Exactly those lines running from the one containing "only fix the" to the end of the material are to be printed, and no others.

--- Data supplied Enclosed Below ---

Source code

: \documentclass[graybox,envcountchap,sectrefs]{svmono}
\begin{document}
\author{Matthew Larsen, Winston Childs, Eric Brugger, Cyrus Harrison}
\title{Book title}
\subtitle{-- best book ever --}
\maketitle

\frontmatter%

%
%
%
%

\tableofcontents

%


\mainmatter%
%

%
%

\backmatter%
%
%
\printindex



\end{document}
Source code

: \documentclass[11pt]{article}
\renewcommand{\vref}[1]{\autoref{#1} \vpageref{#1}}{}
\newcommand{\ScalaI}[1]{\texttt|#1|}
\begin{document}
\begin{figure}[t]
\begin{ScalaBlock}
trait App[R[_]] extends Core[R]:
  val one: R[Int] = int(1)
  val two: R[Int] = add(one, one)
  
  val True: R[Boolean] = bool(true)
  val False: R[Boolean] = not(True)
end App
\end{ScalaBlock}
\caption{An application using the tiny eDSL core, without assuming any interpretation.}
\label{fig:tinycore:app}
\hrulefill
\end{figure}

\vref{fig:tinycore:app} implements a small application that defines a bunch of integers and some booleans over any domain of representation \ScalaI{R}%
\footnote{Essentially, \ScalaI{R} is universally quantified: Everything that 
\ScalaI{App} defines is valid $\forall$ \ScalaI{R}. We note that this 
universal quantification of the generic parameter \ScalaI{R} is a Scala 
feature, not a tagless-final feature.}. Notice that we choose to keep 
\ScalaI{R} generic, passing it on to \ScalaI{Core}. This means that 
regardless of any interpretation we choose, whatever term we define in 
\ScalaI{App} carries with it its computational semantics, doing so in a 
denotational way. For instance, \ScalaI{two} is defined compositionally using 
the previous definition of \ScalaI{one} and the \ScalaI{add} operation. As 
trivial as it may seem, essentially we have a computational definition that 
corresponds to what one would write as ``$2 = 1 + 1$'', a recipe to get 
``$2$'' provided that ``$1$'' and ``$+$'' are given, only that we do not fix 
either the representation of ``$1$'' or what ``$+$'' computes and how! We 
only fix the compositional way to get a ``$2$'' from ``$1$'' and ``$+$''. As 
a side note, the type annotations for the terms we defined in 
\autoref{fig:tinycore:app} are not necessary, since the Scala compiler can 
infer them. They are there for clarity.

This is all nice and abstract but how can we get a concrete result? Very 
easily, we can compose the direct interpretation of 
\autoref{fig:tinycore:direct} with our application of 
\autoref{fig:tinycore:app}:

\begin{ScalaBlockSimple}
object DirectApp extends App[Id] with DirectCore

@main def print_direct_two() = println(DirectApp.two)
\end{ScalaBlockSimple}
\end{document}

--- End of Enclosed Data supplied ---

* _Finished task_
only fix the compositional way to get a ``$2$'' from ``$1$'' and ``$+$''. As 
a side note, the type annotations for the terms we defined in 
\autoref{fig:tinycore:app} are not necessary, since the Scala compiler can 
infer them. They are there for clarity.

This is all nice and abstract but how can we get a concrete result? Very 
easily, we can compose the direct interpretation of 
\autoref{fig:tinycore:direct} with our application of 
\autoref{fig:tinycore:app}:

\begin{ScalaBlockSimple}
object DirectApp extends App[Id] with DirectCore

@main def print_direct_two() = println(DirectApp.two)
\end{ScalaBlockSimple}
\end{document}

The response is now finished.